You know, in the beginning Netanyahu was very worried by the demonstrations. But then he saw that the surveys, at the height of the protests, said he wouldn’t lose even a single Knesset seat, and he saw that you don’t pay a price for financial mistakes. And in the election campaign, too, when he saw that Yair Lapid was growing stronger and Likud was faltering, it didn’t budge him. Yair Lapid said he would go with him, no matter what. So you think Netanyahu really cares if Carmel Shama-Hacohen [Likud] gets into the Knesset or if it’s Ofer Shelah [Yesh Atid] instead? They both support him. That’s what he cares about. And he came out the big winner in this election.
Why does he have such a great desire to be prime minister all the time?
I can’t understand why a person would want to be prime minister and not do anything. But we don’t have the same kind of personality.
How do you understand what happened with Yair Lapid? He came along and spouted slogans, and swept up the votes from the protest. He came off as the hero of the middle class.
Yes, “My brothers, the slaves” [the title of a piece Lapid published during the protest]. He’s quite clever.
And then he enters the coalition and, all of a sudden, he’s Bibi Mk. II.
That’s what you call a liar.
You really think so? It looks to me like he has convinced himself he’s not lying.
Are you kidding me? It’s cognitive dissonance – when your behavior contradicts your positions.
Do you think Netanyahu set a trap for him?
I think he fooled everyone. How can someone who was Olmert’s best friend, the very heart of the wealthy elite in this country, the face of Bank Hapoalim’s advertising, the star of Channel 2 and the darling of the millionaires, be asking us where the money is? Who would know better than he? People aren’t naturally inclined to go against their milieu. The price is too high.

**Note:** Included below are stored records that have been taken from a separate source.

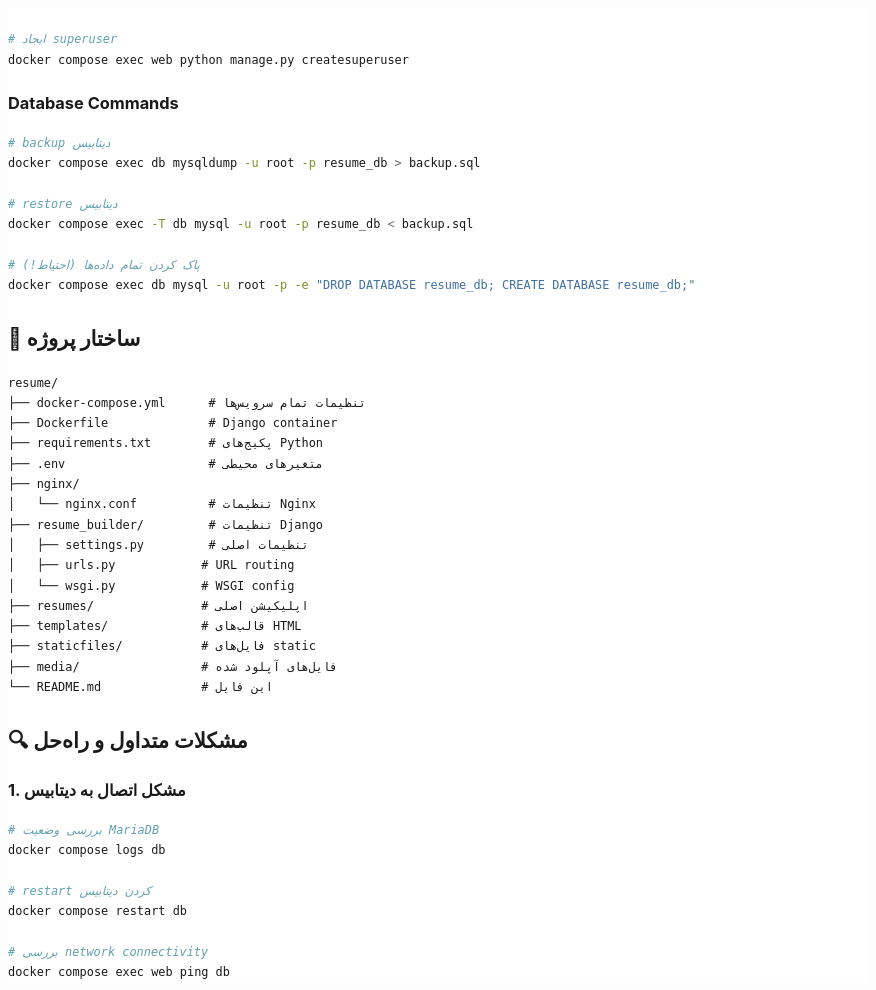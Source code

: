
 ```bash

# ایجاد superuser
docker compose exec web python manage.py createsuperuser
```

### Database Commands
```bash
# backup دیتابیس
docker compose exec db mysqldump -u root -p resume_db > backup.sql

# restore دیتابیس
docker compose exec -T db mysql -u root -p resume_db < backup.sql

# پاک کردن تمام داده‌ها (احتیاط!)
docker compose exec db mysql -u root -p -e "DROP DATABASE resume_db; CREATE DATABASE resume_db;"
```

## 📁 ساختار پروژه
```
resume/
├── docker-compose.yml      # تنظیمات تمام سرویس‌ها
├── Dockerfile              # Django container
├── requirements.txt        # پکیج‌های Python
├── .env                    # متغیرهای محیطی
├── nginx/
│   └── nginx.conf          # تنظیمات Nginx
├── resume_builder/         # تنظیمات Django
│   ├── settings.py         # تنظیمات اصلی
│   ├── urls.py            # URL routing
│   └── wsgi.py            # WSGI config
├── resumes/               # اپلیکیشن اصلی
├── templates/             # قالب‌های HTML
├── staticfiles/           # فایل‌های static
├── media/                 # فایل‌های آپلود شده
└── README.md              # این فایل
```

## 🔍 مشکلات متداول و راه‌حل

### 1. مشکل اتصال به دیتابیس
```bash
# بررسی وضعیت MariaDB
docker compose logs db

# restart کردن دیتابیس
docker compose restart db

# بررسی network connectivity
docker compose exec web ping db
```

I also had a very hard time dealing with the tycoons. I paid a price, too, but I didn’t have that normative conformism to overcome. They’re not my milieu and I don’t owe them anything. But the question is how much someone who grew up in such a privileged environment is really capable of understanding the ordinary person. I know just one thing – he was well aware that the existing economic policy wouldn’t lead us anywhere. He was elected on the basis of a certain platform, and is implementing the opposite.
And what about Ofer Shelah [another leading journalist who joined Lapid’s Yesh Atid party and is now a fellow MK]?
I don’t think Ofer Shelah has any significance. Ofer Shelah is the long arm of Yair Lapid. Yair Lapid is the unofficial chairman of the elites in this country, and when I say elites I’m not referring to rich people or smart people – and certainly not to good people. I’m talking about the oligopolies; about the senior bureaucrats past present and future; the elites whose main wealth derives not from business or competitiveness or entrepreneurial projects, but from exploiting the government’s deliberate helplessness and from all sorts of breaks when it comes to taxes, interest, business restrictions, and so on. In this whole story, there is one positive. I think the public now understands the price of electing Yair Lapid. If they elect him again, at least they’ll do so out of knowledge and not just be chasing after some poster.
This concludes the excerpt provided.